- Born: 17 May 1996 (age 30)
- Education: Maynooth University
- Occupations: Television presenter; Model; Social media influencer;
- Employer: Virgin Media Television (Ireland)
- Notable credit: Ireland AM

= Katja Mia =

Irish TV personality (born 1996)

Katja Mia (born 17 May 1996) is an Irish model, social media influencer and television presenter, known for her work on Ireland AM.

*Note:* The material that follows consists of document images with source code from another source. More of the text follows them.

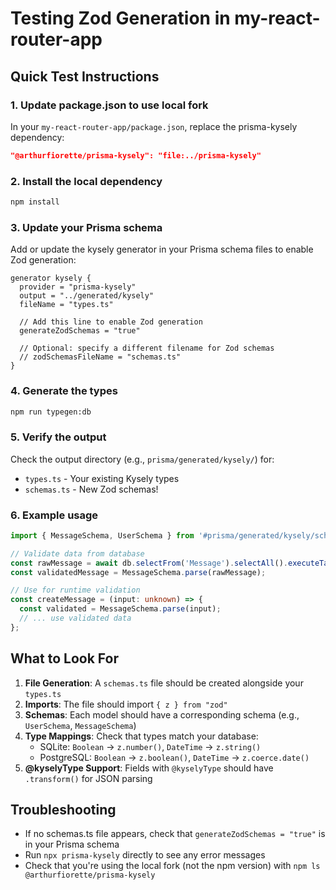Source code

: # Testing Zod Generation in my-react-router-app

## Quick Test Instructions

### 1. Update package.json to use local fork

In your `my-react-router-app/package.json`, replace the prisma-kysely dependency:

```json
"@arthurfiorette/prisma-kysely": "file:../prisma-kysely"
```

### 2. Install the local dependency

```bash
npm install
```

### 3. Update your Prisma schema

Add or update the kysely generator in your Prisma schema files to enable Zod generation:

```prisma
generator kysely {
  provider = "prisma-kysely"
  output = "../generated/kysely"
  fileName = "types.ts"
  
  // Add this line to enable Zod generation
  generateZodSchemas = "true"
  
  // Optional: specify a different filename for Zod schemas
  // zodSchemasFileName = "schemas.ts"
}
```

### 4. Generate the types

```bash
npm run typegen:db
```

### 5. Verify the output

Check the output directory (e.g., `prisma/generated/kysely/`) for:
- `types.ts` - Your existing Kysely types
- `schemas.ts` - New Zod schemas!

### 6. Example usage

```typescript
import { MessageSchema, UserSchema } from '#prisma/generated/kysely/schemas';

// Validate data from database
const rawMessage = await db.selectFrom('Message').selectAll().executeTakeFirst();
const validatedMessage = MessageSchema.parse(rawMessage);

// Use for runtime validation
const createMessage = (input: unknown) => {
  const validated = MessageSchema.parse(input);
  // ... use validated data
};
```

## What to Look For

1. **File Generation**: A `schemas.ts` file should be created alongside your `types.ts`
2. **Imports**: The file should import `{ z } from "zod"`
3. **Schemas**: Each model should have a corresponding schema (e.g., `UserSchema`, `MessageSchema`)
4. **Type Mappings**: Check that types match your database:
   - SQLite: `Boolean` → `z.number()`, `DateTime` → `z.string()`
   - PostgreSQL: `Boolean` → `z.boolean()`, `DateTime` → `z.coerce.date()`
5. **@kyselyType Support**: Fields with `@kyselyType` should have `.transform()` for JSON parsing

## Troubleshooting

- If no schemas.ts file appears, check that `generateZodSchemas = "true"` is in your Prisma schema
- Run `npx prisma-kysely` directly to see any error messages
- Check that you're using the local fork (not the npm version) with `npm ls @arthurfiorette/prisma-kysely`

==Early life and education==
Mia was raised in Lucan, Dublin. Her parents fled war-torn Burundi and sought asylum in Germany before eventually settling in Ireland. In 2018, she graduated from Maynooth University, where she studied international finance, economics and German.

==Career==
Mia was discovered by a modelling agency in the summer of 2020 after she posted pictures online. She describes herself as "a curve model or plus sized model." In October 2022, Mia guest hosted Virgin Media Ireland's flagship morning show for a week filling in for permanent host Muireann O'Connell. One month later, in November 2022, it was announced that Mia would take up full-time hosting duties of the weekend edition of the programme alongside Martin King and Elaine Crowley. On 21 November 2023, it was announced that Mia would leave Ireland AM to join Brian Dowling as the new permanent hosts of The 6 O'Clock Show replacing Karen Koster and Greg O'Shea. Mia participated in the seventh series of RTÉ One show Dancing with the Stars where she finished in sixth place.

==Personal life==
Since 2017, Mia has been in a relationship with social media influencer Daragh Curran, also known as The Guinness Guru. She has spoken openly about being a victim of racial abuse in Ireland and has spoken out in support of the Black Lives Matter movement.